--- INFORMATION Enclosed Below ---

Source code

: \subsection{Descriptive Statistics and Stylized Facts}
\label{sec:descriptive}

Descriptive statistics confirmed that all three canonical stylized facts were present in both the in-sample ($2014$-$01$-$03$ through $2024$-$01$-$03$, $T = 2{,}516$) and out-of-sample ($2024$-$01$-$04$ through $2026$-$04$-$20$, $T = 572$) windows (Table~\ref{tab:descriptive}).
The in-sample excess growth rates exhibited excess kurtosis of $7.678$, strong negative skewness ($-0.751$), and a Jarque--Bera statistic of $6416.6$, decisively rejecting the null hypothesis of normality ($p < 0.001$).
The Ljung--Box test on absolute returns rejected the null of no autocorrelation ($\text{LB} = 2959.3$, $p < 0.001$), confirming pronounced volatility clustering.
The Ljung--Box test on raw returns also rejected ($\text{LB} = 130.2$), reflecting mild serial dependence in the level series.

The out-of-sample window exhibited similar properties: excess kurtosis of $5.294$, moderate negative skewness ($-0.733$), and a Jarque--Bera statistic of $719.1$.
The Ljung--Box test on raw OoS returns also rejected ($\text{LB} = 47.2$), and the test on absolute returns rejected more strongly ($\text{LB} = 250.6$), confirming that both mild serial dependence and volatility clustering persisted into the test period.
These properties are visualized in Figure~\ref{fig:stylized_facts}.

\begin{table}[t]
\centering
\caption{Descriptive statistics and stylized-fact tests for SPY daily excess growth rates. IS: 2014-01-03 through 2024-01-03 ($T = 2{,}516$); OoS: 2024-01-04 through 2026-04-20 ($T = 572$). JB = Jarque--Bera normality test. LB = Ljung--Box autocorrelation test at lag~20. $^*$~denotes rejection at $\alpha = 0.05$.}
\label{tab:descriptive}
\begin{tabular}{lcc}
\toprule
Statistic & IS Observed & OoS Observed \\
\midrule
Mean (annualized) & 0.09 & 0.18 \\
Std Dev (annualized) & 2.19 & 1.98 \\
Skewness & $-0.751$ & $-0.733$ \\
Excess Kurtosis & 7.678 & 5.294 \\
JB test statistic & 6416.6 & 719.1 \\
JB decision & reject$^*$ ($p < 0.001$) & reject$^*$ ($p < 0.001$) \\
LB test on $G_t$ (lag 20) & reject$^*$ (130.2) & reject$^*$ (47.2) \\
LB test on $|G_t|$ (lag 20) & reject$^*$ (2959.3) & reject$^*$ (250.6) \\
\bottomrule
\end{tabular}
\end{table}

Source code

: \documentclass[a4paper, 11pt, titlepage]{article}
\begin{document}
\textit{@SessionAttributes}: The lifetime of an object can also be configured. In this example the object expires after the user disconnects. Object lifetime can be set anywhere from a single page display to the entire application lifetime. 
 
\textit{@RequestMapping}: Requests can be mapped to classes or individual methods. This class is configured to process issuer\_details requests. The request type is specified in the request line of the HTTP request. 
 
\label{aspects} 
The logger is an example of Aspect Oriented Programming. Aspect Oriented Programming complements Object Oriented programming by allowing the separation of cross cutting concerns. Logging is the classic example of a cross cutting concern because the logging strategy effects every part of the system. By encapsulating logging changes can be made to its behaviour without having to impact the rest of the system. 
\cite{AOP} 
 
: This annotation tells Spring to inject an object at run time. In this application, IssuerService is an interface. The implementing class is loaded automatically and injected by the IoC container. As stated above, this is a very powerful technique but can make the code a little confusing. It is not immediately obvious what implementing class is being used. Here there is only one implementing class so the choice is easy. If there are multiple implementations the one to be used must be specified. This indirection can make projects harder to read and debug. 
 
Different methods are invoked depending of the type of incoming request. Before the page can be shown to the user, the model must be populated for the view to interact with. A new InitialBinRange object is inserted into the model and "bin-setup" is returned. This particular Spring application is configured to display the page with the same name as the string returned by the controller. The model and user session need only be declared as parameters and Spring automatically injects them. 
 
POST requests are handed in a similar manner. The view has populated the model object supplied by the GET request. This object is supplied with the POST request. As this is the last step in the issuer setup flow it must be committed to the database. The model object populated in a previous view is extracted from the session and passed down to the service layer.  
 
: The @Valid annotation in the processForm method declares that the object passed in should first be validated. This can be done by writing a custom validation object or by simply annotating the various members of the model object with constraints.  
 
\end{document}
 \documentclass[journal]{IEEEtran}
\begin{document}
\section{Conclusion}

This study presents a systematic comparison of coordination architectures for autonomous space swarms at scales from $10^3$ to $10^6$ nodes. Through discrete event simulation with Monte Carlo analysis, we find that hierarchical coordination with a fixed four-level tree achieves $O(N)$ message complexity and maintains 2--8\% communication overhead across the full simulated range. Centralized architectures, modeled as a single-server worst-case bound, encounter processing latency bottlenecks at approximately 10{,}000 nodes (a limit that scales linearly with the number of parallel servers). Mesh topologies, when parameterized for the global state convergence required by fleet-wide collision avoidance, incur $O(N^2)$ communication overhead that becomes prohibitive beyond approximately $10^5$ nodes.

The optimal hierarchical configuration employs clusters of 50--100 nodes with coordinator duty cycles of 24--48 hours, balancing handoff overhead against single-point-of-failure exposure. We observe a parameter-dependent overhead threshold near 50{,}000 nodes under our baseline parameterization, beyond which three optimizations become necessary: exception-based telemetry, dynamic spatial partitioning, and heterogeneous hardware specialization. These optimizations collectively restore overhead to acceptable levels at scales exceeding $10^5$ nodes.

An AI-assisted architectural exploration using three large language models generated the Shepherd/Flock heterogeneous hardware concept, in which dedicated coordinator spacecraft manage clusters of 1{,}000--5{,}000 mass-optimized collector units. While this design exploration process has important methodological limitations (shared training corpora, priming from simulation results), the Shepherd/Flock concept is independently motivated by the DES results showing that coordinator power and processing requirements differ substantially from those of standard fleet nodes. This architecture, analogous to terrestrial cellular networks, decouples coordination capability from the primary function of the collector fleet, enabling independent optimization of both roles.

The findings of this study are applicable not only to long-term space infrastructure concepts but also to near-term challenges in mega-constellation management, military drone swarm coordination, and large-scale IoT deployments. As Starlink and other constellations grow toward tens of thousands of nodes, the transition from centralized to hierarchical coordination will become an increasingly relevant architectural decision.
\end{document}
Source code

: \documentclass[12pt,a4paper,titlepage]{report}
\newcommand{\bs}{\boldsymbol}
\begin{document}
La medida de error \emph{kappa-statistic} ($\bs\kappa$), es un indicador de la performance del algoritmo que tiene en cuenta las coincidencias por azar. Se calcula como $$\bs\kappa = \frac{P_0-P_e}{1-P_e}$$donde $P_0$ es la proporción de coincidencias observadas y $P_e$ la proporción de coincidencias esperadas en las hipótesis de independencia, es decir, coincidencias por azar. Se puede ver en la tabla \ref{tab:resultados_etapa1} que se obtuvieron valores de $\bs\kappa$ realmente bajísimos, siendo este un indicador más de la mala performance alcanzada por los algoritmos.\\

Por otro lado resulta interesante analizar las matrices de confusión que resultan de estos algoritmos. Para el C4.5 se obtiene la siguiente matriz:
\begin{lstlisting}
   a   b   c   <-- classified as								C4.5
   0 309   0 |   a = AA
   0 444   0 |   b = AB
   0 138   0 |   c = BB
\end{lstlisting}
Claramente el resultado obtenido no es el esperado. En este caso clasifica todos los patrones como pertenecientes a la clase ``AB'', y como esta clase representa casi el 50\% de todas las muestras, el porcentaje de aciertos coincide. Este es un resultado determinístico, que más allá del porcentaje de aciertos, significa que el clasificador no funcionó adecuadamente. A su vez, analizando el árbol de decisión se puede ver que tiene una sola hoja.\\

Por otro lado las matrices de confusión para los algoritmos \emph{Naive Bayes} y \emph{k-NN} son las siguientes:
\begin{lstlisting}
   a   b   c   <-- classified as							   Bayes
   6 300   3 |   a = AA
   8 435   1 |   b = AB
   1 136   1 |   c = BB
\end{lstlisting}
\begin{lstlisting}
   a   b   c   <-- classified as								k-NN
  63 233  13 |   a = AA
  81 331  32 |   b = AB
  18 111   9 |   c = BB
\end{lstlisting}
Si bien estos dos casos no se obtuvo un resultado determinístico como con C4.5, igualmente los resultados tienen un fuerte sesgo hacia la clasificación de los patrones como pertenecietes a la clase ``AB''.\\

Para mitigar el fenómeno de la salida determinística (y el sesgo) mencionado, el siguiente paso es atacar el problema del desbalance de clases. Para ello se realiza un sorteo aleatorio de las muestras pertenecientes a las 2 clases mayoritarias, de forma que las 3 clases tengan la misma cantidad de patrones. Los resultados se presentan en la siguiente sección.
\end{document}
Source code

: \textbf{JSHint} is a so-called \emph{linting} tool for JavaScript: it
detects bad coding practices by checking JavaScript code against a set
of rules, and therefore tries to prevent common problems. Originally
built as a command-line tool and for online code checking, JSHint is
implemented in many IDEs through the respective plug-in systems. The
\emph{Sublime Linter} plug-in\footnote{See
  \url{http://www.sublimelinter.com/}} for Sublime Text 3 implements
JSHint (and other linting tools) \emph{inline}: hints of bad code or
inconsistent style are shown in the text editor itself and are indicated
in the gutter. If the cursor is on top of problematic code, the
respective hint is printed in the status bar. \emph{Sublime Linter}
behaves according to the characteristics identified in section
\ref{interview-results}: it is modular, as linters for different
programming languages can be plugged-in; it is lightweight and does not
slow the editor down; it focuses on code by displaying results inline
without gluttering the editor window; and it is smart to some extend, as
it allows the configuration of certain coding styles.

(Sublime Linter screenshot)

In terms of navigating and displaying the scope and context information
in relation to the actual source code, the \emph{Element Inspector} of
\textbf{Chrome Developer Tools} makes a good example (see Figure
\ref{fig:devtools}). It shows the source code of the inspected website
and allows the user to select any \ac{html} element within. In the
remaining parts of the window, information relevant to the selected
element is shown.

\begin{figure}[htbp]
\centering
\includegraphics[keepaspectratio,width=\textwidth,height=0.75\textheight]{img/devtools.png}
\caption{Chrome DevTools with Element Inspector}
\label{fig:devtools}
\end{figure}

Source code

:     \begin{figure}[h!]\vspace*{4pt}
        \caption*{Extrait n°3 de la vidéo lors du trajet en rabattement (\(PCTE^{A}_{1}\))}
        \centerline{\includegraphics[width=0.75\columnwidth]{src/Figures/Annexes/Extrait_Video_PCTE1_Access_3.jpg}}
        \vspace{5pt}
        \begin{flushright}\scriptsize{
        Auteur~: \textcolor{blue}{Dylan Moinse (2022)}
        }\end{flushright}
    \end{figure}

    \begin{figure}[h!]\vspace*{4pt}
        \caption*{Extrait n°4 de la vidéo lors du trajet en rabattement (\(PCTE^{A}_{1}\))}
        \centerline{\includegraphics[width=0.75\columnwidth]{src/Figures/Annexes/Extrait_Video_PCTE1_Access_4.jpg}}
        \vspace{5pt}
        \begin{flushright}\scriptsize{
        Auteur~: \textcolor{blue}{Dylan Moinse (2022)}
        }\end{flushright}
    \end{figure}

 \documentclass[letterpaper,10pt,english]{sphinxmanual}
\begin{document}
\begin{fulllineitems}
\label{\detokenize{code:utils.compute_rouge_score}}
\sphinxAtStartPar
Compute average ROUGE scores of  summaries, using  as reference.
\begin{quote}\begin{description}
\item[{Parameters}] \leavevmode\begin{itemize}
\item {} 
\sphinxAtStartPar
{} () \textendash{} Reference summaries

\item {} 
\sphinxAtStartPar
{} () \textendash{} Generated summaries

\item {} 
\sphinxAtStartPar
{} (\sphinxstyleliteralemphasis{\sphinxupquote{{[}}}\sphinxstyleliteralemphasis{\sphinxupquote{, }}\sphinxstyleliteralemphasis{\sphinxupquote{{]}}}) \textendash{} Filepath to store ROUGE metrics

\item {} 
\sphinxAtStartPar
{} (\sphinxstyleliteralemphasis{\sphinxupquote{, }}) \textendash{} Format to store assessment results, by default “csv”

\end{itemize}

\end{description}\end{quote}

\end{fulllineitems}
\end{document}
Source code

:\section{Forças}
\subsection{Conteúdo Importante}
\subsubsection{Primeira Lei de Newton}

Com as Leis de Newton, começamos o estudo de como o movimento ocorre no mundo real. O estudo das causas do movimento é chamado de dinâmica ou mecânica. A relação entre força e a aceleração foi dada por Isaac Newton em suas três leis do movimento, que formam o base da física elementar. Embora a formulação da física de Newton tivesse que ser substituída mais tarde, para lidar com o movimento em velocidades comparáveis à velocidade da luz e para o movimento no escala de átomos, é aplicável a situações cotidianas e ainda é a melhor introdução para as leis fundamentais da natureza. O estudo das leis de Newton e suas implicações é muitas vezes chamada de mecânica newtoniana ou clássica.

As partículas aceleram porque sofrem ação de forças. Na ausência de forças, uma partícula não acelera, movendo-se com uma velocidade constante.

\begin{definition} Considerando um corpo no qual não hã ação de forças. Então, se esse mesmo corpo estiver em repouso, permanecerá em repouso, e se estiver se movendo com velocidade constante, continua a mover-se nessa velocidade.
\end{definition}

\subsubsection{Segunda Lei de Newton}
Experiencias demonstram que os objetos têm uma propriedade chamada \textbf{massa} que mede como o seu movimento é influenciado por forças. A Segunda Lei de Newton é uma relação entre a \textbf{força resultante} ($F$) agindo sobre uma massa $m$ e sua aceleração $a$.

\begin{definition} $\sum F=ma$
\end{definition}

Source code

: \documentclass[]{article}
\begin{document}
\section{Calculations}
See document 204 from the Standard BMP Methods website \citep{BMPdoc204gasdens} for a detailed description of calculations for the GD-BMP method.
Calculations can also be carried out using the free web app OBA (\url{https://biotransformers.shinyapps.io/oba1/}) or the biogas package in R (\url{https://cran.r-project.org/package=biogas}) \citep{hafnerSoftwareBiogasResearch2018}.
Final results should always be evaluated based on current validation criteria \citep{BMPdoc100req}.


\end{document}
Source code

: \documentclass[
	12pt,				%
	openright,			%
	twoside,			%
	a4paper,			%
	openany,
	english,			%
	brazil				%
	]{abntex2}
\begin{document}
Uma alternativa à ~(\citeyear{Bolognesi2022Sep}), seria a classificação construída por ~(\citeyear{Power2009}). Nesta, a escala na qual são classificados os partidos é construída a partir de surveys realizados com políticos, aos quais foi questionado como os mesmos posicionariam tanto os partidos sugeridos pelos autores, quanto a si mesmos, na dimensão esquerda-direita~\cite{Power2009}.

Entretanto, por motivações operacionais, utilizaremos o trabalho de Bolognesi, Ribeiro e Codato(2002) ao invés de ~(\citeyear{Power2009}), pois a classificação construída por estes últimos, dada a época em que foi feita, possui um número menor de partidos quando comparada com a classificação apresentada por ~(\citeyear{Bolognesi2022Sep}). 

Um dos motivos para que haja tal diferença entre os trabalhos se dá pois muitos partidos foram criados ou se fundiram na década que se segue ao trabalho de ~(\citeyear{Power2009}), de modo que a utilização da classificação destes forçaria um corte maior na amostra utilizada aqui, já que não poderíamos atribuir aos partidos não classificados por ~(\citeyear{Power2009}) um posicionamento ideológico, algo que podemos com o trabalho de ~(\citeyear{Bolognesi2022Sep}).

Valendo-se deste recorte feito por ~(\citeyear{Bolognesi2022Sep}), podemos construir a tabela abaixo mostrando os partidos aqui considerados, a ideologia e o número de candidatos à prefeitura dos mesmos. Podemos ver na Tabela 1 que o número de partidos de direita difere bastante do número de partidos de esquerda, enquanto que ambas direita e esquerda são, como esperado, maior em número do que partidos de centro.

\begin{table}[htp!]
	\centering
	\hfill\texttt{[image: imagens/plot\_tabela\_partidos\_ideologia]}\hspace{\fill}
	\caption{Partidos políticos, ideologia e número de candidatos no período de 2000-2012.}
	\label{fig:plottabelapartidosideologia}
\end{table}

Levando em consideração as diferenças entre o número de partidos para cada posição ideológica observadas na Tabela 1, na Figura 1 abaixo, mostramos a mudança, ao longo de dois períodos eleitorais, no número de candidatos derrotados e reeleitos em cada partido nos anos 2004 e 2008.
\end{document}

--- End of Enclosed INFORMATION ---

EXERCISE DESCRIPTION:
All lines from the one containing "Levando em consideração" through the final line of the listing above are to be reproduced exactly; include both and add nothing.

SOLUTION FOR THIS EXERCISE:
Levando em consideração as diferenças entre o número de partidos para cada posição ideológica observadas na Tabela 1, na Figura 1 abaixo, mostramos a mudança, ao longo de dois períodos eleitorais, no número de candidatos derrotados e reeleitos em cada partido nos anos 2004 e 2008.
\end{document}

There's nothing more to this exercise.